• [GOAL OF THE EXERCISE]:
Your response should consist of every record, exactly as given.
START RECORDS FOR THE TASK
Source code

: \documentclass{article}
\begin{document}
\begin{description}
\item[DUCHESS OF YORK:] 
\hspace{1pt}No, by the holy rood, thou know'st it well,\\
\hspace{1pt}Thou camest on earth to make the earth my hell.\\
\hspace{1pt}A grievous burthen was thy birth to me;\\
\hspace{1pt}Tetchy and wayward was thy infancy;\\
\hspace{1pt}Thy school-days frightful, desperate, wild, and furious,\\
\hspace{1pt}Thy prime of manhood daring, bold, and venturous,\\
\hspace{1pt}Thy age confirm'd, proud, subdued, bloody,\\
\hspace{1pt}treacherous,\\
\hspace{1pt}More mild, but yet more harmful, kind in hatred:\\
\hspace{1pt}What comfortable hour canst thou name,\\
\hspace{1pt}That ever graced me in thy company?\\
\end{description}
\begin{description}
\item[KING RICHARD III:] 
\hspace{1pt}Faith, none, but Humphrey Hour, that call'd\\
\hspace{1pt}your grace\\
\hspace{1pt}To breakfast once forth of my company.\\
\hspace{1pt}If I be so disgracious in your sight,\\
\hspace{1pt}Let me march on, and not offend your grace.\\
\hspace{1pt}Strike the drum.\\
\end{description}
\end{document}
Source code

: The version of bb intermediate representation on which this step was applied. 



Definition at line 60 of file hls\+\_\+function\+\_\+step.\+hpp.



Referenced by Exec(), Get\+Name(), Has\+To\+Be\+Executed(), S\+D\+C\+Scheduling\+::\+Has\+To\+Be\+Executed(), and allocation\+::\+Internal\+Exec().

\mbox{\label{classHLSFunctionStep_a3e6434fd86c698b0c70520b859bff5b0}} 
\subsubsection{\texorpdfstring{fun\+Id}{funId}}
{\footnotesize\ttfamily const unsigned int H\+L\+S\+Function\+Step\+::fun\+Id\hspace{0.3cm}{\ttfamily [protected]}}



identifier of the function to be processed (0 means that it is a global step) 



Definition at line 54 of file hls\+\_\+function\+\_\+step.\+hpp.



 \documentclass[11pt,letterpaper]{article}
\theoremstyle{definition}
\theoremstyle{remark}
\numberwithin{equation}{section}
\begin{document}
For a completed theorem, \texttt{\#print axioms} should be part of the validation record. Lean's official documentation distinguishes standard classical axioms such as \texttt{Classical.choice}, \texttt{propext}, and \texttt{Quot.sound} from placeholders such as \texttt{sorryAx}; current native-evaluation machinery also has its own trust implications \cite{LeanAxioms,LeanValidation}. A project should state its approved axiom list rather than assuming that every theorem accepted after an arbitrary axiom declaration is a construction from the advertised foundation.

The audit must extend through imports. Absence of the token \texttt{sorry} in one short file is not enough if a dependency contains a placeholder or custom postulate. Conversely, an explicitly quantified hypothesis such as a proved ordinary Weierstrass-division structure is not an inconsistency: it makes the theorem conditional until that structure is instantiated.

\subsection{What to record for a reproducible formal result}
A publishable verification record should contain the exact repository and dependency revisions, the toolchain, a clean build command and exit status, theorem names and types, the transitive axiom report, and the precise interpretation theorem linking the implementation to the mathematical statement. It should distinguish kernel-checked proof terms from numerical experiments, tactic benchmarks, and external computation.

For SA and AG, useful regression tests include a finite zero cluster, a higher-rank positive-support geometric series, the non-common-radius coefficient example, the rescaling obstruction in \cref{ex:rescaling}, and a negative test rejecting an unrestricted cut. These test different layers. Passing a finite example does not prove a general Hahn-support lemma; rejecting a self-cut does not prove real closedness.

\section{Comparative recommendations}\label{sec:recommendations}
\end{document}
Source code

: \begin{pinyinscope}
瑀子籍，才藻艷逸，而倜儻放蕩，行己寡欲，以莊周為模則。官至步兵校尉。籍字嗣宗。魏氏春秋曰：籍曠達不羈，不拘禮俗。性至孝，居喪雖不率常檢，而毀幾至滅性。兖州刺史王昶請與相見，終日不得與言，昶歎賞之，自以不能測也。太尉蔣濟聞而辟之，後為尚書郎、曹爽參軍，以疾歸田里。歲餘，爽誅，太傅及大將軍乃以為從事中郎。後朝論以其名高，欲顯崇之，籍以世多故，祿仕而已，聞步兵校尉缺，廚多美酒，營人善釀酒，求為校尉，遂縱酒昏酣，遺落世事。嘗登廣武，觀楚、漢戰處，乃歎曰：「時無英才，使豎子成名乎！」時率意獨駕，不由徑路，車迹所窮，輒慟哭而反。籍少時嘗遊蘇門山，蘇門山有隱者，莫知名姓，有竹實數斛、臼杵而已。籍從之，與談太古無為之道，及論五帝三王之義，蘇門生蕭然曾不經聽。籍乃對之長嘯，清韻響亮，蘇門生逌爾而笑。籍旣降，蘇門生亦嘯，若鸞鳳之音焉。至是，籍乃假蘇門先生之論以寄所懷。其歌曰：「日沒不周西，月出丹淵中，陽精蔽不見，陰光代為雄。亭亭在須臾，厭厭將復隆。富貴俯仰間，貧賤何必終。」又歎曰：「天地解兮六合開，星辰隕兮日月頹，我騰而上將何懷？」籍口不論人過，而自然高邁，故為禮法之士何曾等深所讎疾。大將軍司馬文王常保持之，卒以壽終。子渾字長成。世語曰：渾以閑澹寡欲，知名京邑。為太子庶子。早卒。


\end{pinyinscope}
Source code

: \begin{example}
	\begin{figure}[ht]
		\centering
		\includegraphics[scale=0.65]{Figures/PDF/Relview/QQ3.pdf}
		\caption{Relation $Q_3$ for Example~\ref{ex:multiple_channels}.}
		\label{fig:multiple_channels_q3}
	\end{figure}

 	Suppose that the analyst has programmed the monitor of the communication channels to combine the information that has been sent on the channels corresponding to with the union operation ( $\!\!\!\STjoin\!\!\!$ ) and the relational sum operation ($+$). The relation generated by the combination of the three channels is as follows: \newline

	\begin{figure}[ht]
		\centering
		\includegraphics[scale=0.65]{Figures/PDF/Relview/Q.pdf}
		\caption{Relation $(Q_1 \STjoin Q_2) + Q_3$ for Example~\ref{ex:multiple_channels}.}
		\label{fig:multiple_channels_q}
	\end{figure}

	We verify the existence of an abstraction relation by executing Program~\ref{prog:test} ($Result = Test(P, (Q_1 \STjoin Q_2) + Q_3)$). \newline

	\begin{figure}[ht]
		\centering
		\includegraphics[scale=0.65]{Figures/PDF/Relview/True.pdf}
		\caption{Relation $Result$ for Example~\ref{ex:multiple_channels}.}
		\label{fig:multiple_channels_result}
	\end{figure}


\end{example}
END RECORDS FOR THE TASK
• [ANSWER SPACE]:
Source code

: \documentclass{article}
\begin{document}
\begin{description}
\item[DUCHESS OF YORK:] 
\hspace{1pt}No, by the holy rood, thou know'st it well,\\
\hspace{1pt}Thou camest on earth to make the earth my hell.\\
\hspace{1pt}A grievous burthen was thy birth to me;\\
\hspace{1pt}Tetchy and wayward was thy infancy;\\
\hspace{1pt}Thy school-days frightful, desperate, wild, and furious,\\
\hspace{1pt}Thy prime of manhood daring, bold, and venturous,\\
\hspace{1pt}Thy age confirm'd, proud, subdued, bloody,\\
\hspace{1pt}treacherous,\\
\hspace{1pt}More mild, but yet more harmful, kind in hatred:\\
\hspace{1pt}What comfortable hour canst thou name,\\
\hspace{1pt}That ever graced me in thy company?\\
\end{description}
\begin{description}
\item[KING RICHARD III:] 
\hspace{1pt}Faith, none, but Humphrey Hour, that call'd\\
\hspace{1pt}your grace\\
\hspace{1pt}To breakfast once forth of my company.\\
\hspace{1pt}If I be so disgracious in your sight,\\
\hspace{1pt}Let me march on, and not offend your grace.\\
\hspace{1pt}Strike the drum.\\
\end{description}
\end{document}
Source code

: The version of bb intermediate representation on which this step was applied. 



Definition at line 60 of file hls\+\_\+function\+\_\+step.\+hpp.



Referenced by Exec(), Get\+Name(), Has\+To\+Be\+Executed(), S\+D\+C\+Scheduling\+::\+Has\+To\+Be\+Executed(), and allocation\+::\+Internal\+Exec().

\mbox{\label{classHLSFunctionStep_a3e6434fd86c698b0c70520b859bff5b0}} 
\subsubsection{\texorpdfstring{fun\+Id}{funId}}
{\footnotesize\ttfamily const unsigned int H\+L\+S\+Function\+Step\+::fun\+Id\hspace{0.3cm}{\ttfamily [protected]}}



identifier of the function to be processed (0 means that it is a global step) 



Definition at line 54 of file hls\+\_\+function\+\_\+step.\+hpp.



 \documentclass[11pt,letterpaper]{article}
\theoremstyle{definition}
\theoremstyle{remark}
\numberwithin{equation}{section}
\begin{document}
For a completed theorem, \texttt{\#print axioms} should be part of the validation record. Lean's official documentation distinguishes standard classical axioms such as \texttt{Classical.choice}, \texttt{propext}, and \texttt{Quot.sound} from placeholders such as \texttt{sorryAx}; current native-evaluation machinery also has its own trust implications \cite{LeanAxioms,LeanValidation}. A project should state its approved axiom list rather than assuming that every theorem accepted after an arbitrary axiom declaration is a construction from the advertised foundation.

The audit must extend through imports. Absence of the token \texttt{sorry} in one short file is not enough if a dependency contains a placeholder or custom postulate. Conversely, an explicitly quantified hypothesis such as a proved ordinary Weierstrass-division structure is not an inconsistency: it makes the theorem conditional until that structure is instantiated.

\subsection{What to record for a reproducible formal result}
A publishable verification record should contain the exact repository and dependency revisions, the toolchain, a clean build command and exit status, theorem names and types, the transitive axiom report, and the precise interpretation theorem linking the implementation to the mathematical statement. It should distinguish kernel-checked proof terms from numerical experiments, tactic benchmarks, and external computation.

For SA and AG, useful regression tests include a finite zero cluster, a higher-rank positive-support geometric series, the non-common-radius coefficient example, the rescaling obstruction in \cref{ex:rescaling}, and a negative test rejecting an unrestricted cut. These test different layers. Passing a finite example does not prove a general Hahn-support lemma; rejecting a self-cut does not prove real closedness.

\section{Comparative recommendations}\label{sec:recommendations}
\end{document}
Source code

: \begin{pinyinscope}
瑀子籍，才藻艷逸，而倜儻放蕩，行己寡欲，以莊周為模則。官至步兵校尉。籍字嗣宗。魏氏春秋曰：籍曠達不羈，不拘禮俗。性至孝，居喪雖不率常檢，而毀幾至滅性。兖州刺史王昶請與相見，終日不得與言，昶歎賞之，自以不能測也。太尉蔣濟聞而辟之，後為尚書郎、曹爽參軍，以疾歸田里。歲餘，爽誅，太傅及大將軍乃以為從事中郎。後朝論以其名高，欲顯崇之，籍以世多故，祿仕而已，聞步兵校尉缺，廚多美酒，營人善釀酒，求為校尉，遂縱酒昏酣，遺落世事。嘗登廣武，觀楚、漢戰處，乃歎曰：「時無英才，使豎子成名乎！」時率意獨駕，不由徑路，車迹所窮，輒慟哭而反。籍少時嘗遊蘇門山，蘇門山有隱者，莫知名姓，有竹實數斛、臼杵而已。籍從之，與談太古無為之道，及論五帝三王之義，蘇門生蕭然曾不經聽。籍乃對之長嘯，清韻響亮，蘇門生逌爾而笑。籍旣降，蘇門生亦嘯，若鸞鳳之音焉。至是，籍乃假蘇門先生之論以寄所懷。其歌曰：「日沒不周西，月出丹淵中，陽精蔽不見，陰光代為雄。亭亭在須臾，厭厭將復隆。富貴俯仰間，貧賤何必終。」又歎曰：「天地解兮六合開，星辰隕兮日月頹，我騰而上將何懷？」籍口不論人過，而自然高邁，故為禮法之士何曾等深所讎疾。大將軍司馬文王常保持之，卒以壽終。子渾字長成。世語曰：渾以閑澹寡欲，知名京邑。為太子庶子。早卒。


\end{pinyinscope}
Source code

: \begin{example}
	\begin{figure}[ht]
		\centering
		\includegraphics[scale=0.65]{Figures/PDF/Relview/QQ3.pdf}
		\caption{Relation $Q_3$ for Example~\ref{ex:multiple_channels}.}
		\label{fig:multiple_channels_q3}
	\end{figure}

 	Suppose that the analyst has programmed the monitor of the communication channels to combine the information that has been sent on the channels corresponding to with the union operation ( $\!\!\!\STjoin\!\!\!$ ) and the relational sum operation ($+$). The relation generated by the combination of the three channels is as follows: \newline

	\begin{figure}[ht]
		\centering
		\includegraphics[scale=0.65]{Figures/PDF/Relview/Q.pdf}
		\caption{Relation $(Q_1 \STjoin Q_2) + Q_3$ for Example~\ref{ex:multiple_channels}.}
		\label{fig:multiple_channels_q}
	\end{figure}

	We verify the existence of an abstraction relation by executing Program~\ref{prog:test} ($Result = Test(P, (Q_1 \STjoin Q_2) + Q_3)$). \newline

	\begin{figure}[ht]
		\centering
		\includegraphics[scale=0.65]{Figures/PDF/Relview/True.pdf}
		\caption{Relation $Result$ for Example~\ref{ex:multiple_channels}.}
		\label{fig:multiple_channels_result}
	\end{figure}


\end{example}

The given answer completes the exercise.